Re: Re: Scan row count exceeded threshold

赵天烁 Sun, 07 Aug 2016 20:31:01 -0700

already sovled by change those two date dims with UHC into yyMMdd formated 
integer ,trim  HHmmss, which dramatically reduce the cardinality,then put 
mandatory filter dim at the begining of row key.thx


________________________________
赵天烁
Kevin Zhao
[email protected]<mailto:[email protected]>

珠海市魅族科技有限公司
MEIZU Technology Co., Ltd.
广东省珠海市科技创新海岸魅族科技楼
MEIZU Tech Bldg., Technology & Innovation Coast
Zhuhai, 519085, Guangdong, China
meizu.com

From: ShaoFeng Shi<mailto:[email protected]>
Date: 2016-08-08 11:23
To: user<mailto:[email protected]>
Subject: Re: Re: Scan row count exceeded threshold
"two of then cardinality are bigger than 100milion"

==> You must do optimization for your cube when having UHC dimensions; 
otherwise its expansion rate may be very high.
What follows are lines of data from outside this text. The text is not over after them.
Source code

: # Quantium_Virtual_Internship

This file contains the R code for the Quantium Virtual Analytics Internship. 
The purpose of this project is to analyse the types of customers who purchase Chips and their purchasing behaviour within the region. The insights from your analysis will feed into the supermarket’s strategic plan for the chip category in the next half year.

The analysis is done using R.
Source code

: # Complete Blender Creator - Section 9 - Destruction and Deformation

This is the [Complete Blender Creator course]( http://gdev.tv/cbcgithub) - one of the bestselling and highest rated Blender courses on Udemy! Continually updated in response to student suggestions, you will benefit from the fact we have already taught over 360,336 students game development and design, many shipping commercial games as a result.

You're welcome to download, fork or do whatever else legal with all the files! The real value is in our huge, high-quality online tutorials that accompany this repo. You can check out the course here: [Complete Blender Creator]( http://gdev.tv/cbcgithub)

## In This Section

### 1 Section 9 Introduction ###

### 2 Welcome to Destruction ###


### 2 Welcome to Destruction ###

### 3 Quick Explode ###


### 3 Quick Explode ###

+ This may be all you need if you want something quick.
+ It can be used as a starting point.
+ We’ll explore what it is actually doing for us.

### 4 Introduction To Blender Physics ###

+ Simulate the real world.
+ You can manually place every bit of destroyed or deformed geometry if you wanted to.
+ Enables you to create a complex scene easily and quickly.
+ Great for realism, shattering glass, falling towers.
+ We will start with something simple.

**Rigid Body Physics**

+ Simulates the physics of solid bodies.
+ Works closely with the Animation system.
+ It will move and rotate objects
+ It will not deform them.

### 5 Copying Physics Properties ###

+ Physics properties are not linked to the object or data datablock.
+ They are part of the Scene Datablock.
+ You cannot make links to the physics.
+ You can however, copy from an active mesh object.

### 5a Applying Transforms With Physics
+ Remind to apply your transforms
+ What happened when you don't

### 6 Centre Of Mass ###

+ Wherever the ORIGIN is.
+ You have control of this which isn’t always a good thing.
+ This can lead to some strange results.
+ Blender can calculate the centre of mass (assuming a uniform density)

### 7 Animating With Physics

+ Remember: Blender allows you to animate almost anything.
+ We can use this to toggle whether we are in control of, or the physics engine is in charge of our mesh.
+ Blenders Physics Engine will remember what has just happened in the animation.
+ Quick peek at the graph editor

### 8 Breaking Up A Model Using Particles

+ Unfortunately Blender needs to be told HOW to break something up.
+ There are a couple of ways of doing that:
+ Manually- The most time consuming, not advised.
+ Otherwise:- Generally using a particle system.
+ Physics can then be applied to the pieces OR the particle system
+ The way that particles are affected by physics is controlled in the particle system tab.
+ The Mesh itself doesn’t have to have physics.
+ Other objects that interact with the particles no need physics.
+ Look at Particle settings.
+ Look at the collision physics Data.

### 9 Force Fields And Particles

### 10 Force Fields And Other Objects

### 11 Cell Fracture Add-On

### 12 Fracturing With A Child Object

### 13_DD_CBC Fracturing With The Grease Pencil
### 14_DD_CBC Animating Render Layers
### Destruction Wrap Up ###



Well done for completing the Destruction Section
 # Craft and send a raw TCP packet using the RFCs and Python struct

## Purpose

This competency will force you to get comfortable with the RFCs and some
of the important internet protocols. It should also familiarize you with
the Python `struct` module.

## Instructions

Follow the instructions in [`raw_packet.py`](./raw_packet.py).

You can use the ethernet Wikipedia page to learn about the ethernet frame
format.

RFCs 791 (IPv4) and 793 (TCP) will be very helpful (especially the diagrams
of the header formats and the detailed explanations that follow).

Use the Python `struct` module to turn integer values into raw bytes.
2016-08-06 12:20 GMT+08:00 张天生 
<[email protected]<mailto:[email protected]>>:
I also need to adjust threshold to bigger value. We set JVM -Xmx to 32G, but it 
was not occupied enough.

赵天烁 <[email protected]<mailto:[email protected]>>于2016年8月4日周四 
上午11:54写道：
I dig into the code, found that this threshold is determine at 
CubeStorageQuery--setThreshold method, there already has a prop call 
kylin.query.mem.budget,which define the memory size of current jvm 
obtain,default to 3G then divide this by a estimate size of a single row.the 
result of that is the threshold.so I think by change kylin.query.mem.budget to 
a higher val will do.

btw my cube is growing like a hell.....the biggest one is almost 1.7TB(only 
keep on month of these data),source record is 200 milion level,9 dim,two of 
then cardinality are bigger than 100milion,already have performance issue,maybe 
you kylin expert could provide some optimize sugg? waiting......
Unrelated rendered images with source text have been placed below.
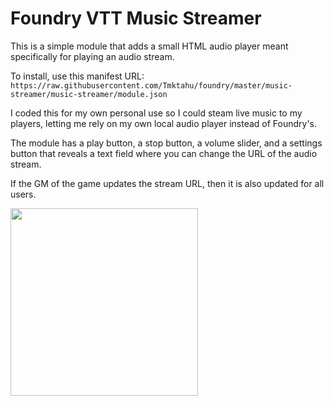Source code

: # Foundry VTT Music Streamer

This is a simple module that adds a small HTML audio player meant specifically for playing an audio stream.

To install, use this manifest URL: `https://raw.githubusercontent.com/Tmktahu/foundry/master/music-streamer/music-streamer/module.json`

I coded this for my own personal use so I could steam live music to my players, letting me rely on my own local audio player instead of Foundry's.

The module has a play button, a stop button, a volume slider, and a settings button that reveals a text field where you can change the URL of the audio stream.

If the GM of the game updates the stream URL, then it is also updated for all users.

<img src="https://i.imgur.com/DQb1S8N.png" style="width: 300px">
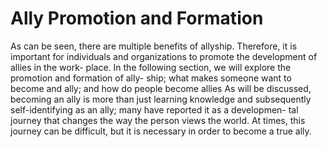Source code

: # Ally Promotion and Formation

As can be seen, there are multiple benefits of allyship. Therefore, it is important for individuals and organizations to promote the development of allies in the work- place. In the following section, we will explore the promotion and formation of ally- ship; what makes someone want to become and ally; and how do people become allies As will be discussed, becoming an ally is more than just learning knowledge and subsequently self-identifying as an ally; many have reported it as a developmen- tal journey that changes the way the person views the world. At times, this journey can be difficult, but it is necessary in order to become a true ally.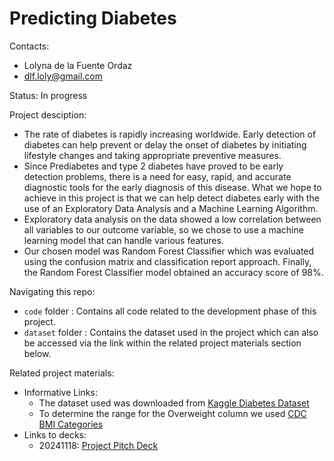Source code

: # Predicting Diabetes

Contacts:
* Lolyna de la Fuente Ordaz
* dlf.loly@gmail.com

Status: In progress

Project desciption:
* The rate of diabetes is rapidly increasing worldwide. Early detection of diabetes can help prevent or delay the onset of diabetes by initiating lifestyle changes and taking appropriate preventive measures.
* Since Prediabetes and type 2 diabetes have proved to be early detection problems, there is a need for easy, rapid, and accurate diagnostic tools for the early diagnosis of this disease. What we hope to achieve in this project is that we can help detect diabetes early with the use of an Exploratory Data Analysis and a Machine Learning Algorithm.
* Exploratory data analysis on the data showed a low correlation between all variables to our outcome variable, so we chose to use a machine learning model that can handle various features.
* Our chosen model was Random Forest Classifier which was evaluated using the confusion matrix and classification report approach. Finally, the Random Forest Classifier model obtained an accuracy score of 98%.

Navigating this repo:
* `code` folder : Contains all code related to the development phase of this project.
* `dataset` folder : Contains the dataset used in the project which can also be accessed via the link within the related project materials section below.
      
Related project materials:
* Informative Links:
    * The dataset used was downloaded from [Kaggle Diabetes Dataset](https://www.kaggle.com/datasets/vikasukani/diabetes-data-set)
    * To determine the range for the Overweight column we used [CDC BMI Categories](https://www.cdc.gov/bmi/adult-calculator/bmi-categories.html) 
* Links to decks:
    * 20241118: [Project Pitch Deck](https://docs.google.com/presentation/d/1MCiyh3Cd5OER9rGEt8SsUwtHEX-Fca170ZOqqZsC2X8/edit?usp=sharing)
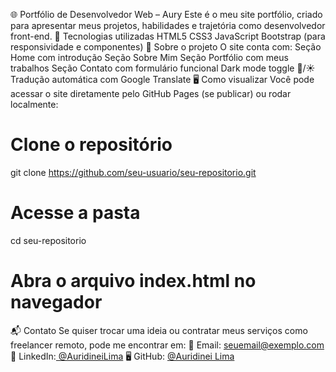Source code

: 🌐 Portfólio de Desenvolvedor Web – Aury
Este é o meu site portfólio, criado para apresentar meus projetos, habilidades e trajetória como desenvolvedor front-end.
🚀 Tecnologias utilizadas
HTML5
CSS3
JavaScript
Bootstrap (para responsividade e componentes)
📖 Sobre o projeto
O site conta com:
Seção Home com introdução
Seção Sobre Mim
Seção Portfólio com meus trabalhos
Seção Contato com formulário funcional
Dark mode toggle 🌙/☀️
Tradução automática com Google Translate
🖥️ Como visualizar
Você pode acessar o site diretamente pelo GitHub Pages (se publicar) ou rodar localmente:
# Clone o repositório
git clone https://github.com/seu-usuario/seu-repositorio.git
# Acesse a pasta
cd seu-repositorio
# Abra o arquivo index.html no navegador
📬 Contato
Se quiser trocar uma ideia ou contratar meus serviços como freelancer remoto, pode me encontrar em:
📧 Email: seuemail@exemplo.com
💼 LinkedIn:[ @AuridineiLima](https://www.linkedin.com/in/auridineilima/)
🖥️ GitHub: [@Auridinei Lima](https://github.com/AuridineiLima)
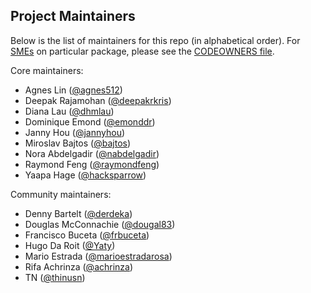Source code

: ## Project Maintainers

Below is the list of maintainers for this repo (in alphabetical order). For
[SMEs](https://en.wikipedia.org/wiki/Subject-matter_expert) on particular
package, please see the [CODEOWNERS file](CODEOWNERS).

Core maintainers:

- Agnes Lin ([@agnes512](https://github.com/agnes512))
- Deepak Rajamohan ([@deepakrkris](https://github.com/deepakrkris))
- Diana Lau ([@dhmlau](https://github.com/dhmlau))
- Dominique Emond ([@emonddr](https://github.com/emonddr))
- Janny Hou ([@jannyhou](https://github.com/jannyhou))
- Miroslav Bajtos ([@bajtos](https://github.com/bajtos))
- Nora Abdelgadir ([@nabdelgadir](https://github.com/nabdelgadir))
- Raymond Feng ([@raymondfeng](https://github.com/raymondfeng))
- Yaapa Hage ([@hacksparrow](https://github.com/hacksparrow))

Community maintainers:

- Denny Bartelt ([@derdeka](https://github.com/derdeka))
- Douglas McConnachie ([@dougal83](https://github.com/dougal83))
- Francisco Buceta ([@frbuceta](https://github.com/frbuceta))
- Hugo Da Roit ([@Yaty](https://github.com/Yaty))
- Mario Estrada ([@marioestradarosa](https://github.com/marioestradarosa))
- Rifa Achrinza ([@achrinza](https://github.com/achrinza))
- TN ([@thinusn](https://github.com/thinusn))
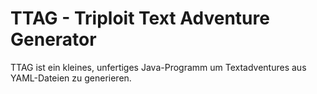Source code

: # TTAG - Triploit Text Adventure Generator

TTAG ist ein kleines, unfertiges Java-Programm um Textadventures aus YAML-Dateien zu generieren.
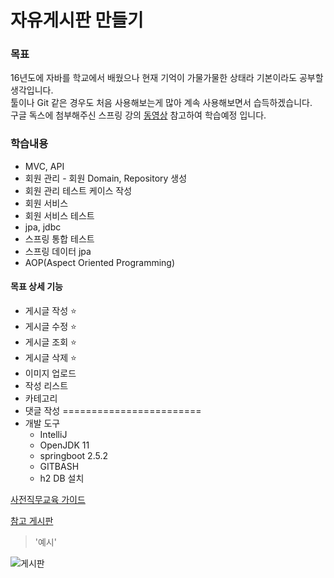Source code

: # 자유게시판 만들기

### 목표

16년도에 자바를 학교에서 배웠으나 현재 기억이 가물가물한 상태라 기본이라도 공부할생각입니다.   
툴이나 Git 같은 경우도 처음 사용해보는게 많아 계속 사용해보면서 습득하겠습니다.   
구글 독스에 첨부해주신 스프링 강의 [동영상](https://www.youtube.com/watch?v=-oeeqfRVrzI&list=PLumVmq_uRGHgBrimIp2-7MCnoPUskVMnd) 참고하여 학습예정
입니다.

### 학습내용

* MVC, API
* 회원 관리 - 회원 Domain, Repository 생성
* 회원 관리 테스트 케이스 작성
* 회원 서비스
* 회원 서비스 테스트
* jpa, jdbc
* 스프링 통합 테스트
* 스프링 데이터 jpa
* AOP(Aspect Oriented Programming)


#### 목표 상세 기능

* 게시글 작성 ⭐
* 게시글 수정 ⭐
* 게시글 조회 ⭐
* 게시글 삭제 ⭐
* 이미지 업로드 
* 작성 리스트
* 카테고리
* 댓글 작성 
========================
* 개발 도구
  * IntelliJ
  * OpenJDK 11
  * springboot 2.5.2
  * GITBASH
  * h2 DB 설치



[사전직무교육 가이드](https://docs.google.com/document/d/1UuVbR5j5Mb9Tj2KPfFqJadQTCYUWRZj5IpDyrSQutgQ/edit)

[참고 게시판](https://alpreah.tistory.com/110)


> '예시'


![게시판](https://user-images.githubusercontent.com/64216286/125402137-02e23480-e3ef-11eb-9d37-95957289e494.png)



   
 




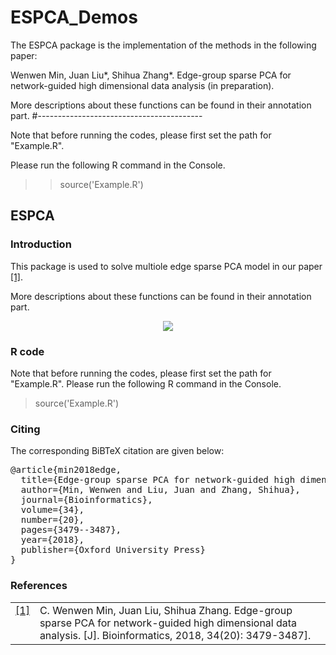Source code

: # ESPCA_Demos

The ESPCA package is the implementation of the methods in the following paper:

Wenwen Min, Juan Liu*, Shihua Zhang*. Edge-group sparse PCA for network-guided high dimensional data analysis (in preparation).


More descriptions about these functions can be found in their annotation part.
#-----------------------------------------

Note that before running the codes, please first set the path for "Example.R".

Please run the following R command in the Console. 

>> source('Example.R')


## ESPCA 

### Introduction
This package is used to solve multiole edge sparse PCA model in our paper <a class="footnote-reference" href="#id2" id="id1">[1]</a>. 

More descriptions about these functions can be found in their annotation part.

<p align="center"> 
<img src="https://github.com/wenwenmin/GSVD/blob/master/Readme_fig2.png">
</p>

### R code
Note that before running the codes, please first set the path for "Example.R".
Please run the following R command in the Console. 

> source('Example.R') 

### Citing
<p>The corresponding BiBTeX citation are given below:</p>
<div class="highlight-none"><div class="highlight"><pre>
@article{min2018edge,
  title={Edge-group sparse PCA for network-guided high dimensional data analysis},
  author={Min, Wenwen and Liu, Juan and Zhang, Shihua},
  journal={Bioinformatics},
  volume={34},
  number={20},
  pages={3479--3487},
  year={2018},
  publisher={Oxford University Press}
}</pre></div>
  
### References
<table class="docutils footnote" frame="void" id="id2" rules="none">
<colgroup><col class="label" /><col /></colgroup>
<tbody valign="top">
<tr><td class="label"><a class="fn-backref" href="#id2">[1]</a></td><td>C. Wenwen Min, Juan Liu, Shihua Zhang. Edge-group sparse PCA for network-guided high dimensional data analysis. [J]. Bioinformatics, 2018, 34(20): 3479-3487]. </td></tr>
</tbody>
</table>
________________________________
赵天烁
Kevin Zhao
[email protected]<mailto:[email protected]>

珠海市魅族科技有限公司
MEIZU Technology Co., Ltd.
广东省珠海市科技创新海岸魅族科技楼
MEIZU Tech Bldg., Technology & Innovation Coast
Zhuhai, 519085, Guangdong, China
meizu.com<http://meizu.com>

From: hongbin ma<mailto:[email protected]>
Date: 2016-08-03 12:50
To: user.kylin<mailto:[email protected]>
Subject: Re: Re: Scan row count exceeded threshold
Hi Tiansheng and Tianshuo

Kylin is basically limiting the footprint on storage visit, the size of each 
row is inversely proportional to the number of rows to be read. The cuboid row 
size grows when there's a distinct count measure, so you're observing  
threshold being 49121, this is normal.

The unnormal part is kylins behavior when there's a limit clause, especially 
for cases like Tianshuo's case, where query being:

select FCRASHTIME,count(1) from UXIP.EDL_FDT_OUC_UPLOAD_FILES group by 
FCRASH_ANALYSIS_ID,FCRASHTIME limit N

The query does not have any filters, so we should be able to read the first N 
rows from cuboid (FCRASH_ANALYSIS_ID,FCRASHTIME) and return the result to 
users. Yang Li tried to fix the issue in 
https://issues.apache.org/jira/browse/KYLIN-1787, however the approach was 
still a little bit too conservative to me. The patch in KYLIN-1787 would not 
enable the storage read limit as long as the cube has a partition time column 
(and meanwhile the query is not grouping by the partition time column), because 
we'll need to further aggregate rows from different segments. This is why 1.5.3 
does not behave as Tianshuo expect.

However there's still room for improvement even if further aggregation is 
required across multiple segments. For tianshuo's case, we can ask for N cuboid 
row from each segment, and merge them at query server side. Since the cuboid 
rows are respectively sorted in each segment, it is guaranteed that the result 
is correct

However it's a different story if the query contains filters, like in 
Tiansheng's case. Filter on dimensions may prevent limit clause put down, 
especially when the dimension is not the first dimension in row key. Below is 
Tiansheng's case:

Error while executing SQL "select 
"DATE",ADGROUPID,CAMPAIGNID,COMPANYID,APPID,SUM(IMPS) as imps,SUM(CLKS) as 
clks,SUM(CONS) as cons, (SUM(IMP_CLOSINGPRICE)+SUM(CLK_CLOSINGPRICE)) as 
cost,COUNT(DISTINCT CLK_DEVICEID) as clk_uv from EXT_MID_EVENT_JOIN where 
COMPANYID='296' and "DATE">='2016-01-01' and "DATE"<'2016-01-05' group by 
"DATE",ADGROUPID,CAMPAIGNID,COMPANYID,APPID order by imps desc limit 10 offset 
0": Scan row count exceeded threshold: 49121, please add filter condition to 
narrow down backend scan range, like where clause.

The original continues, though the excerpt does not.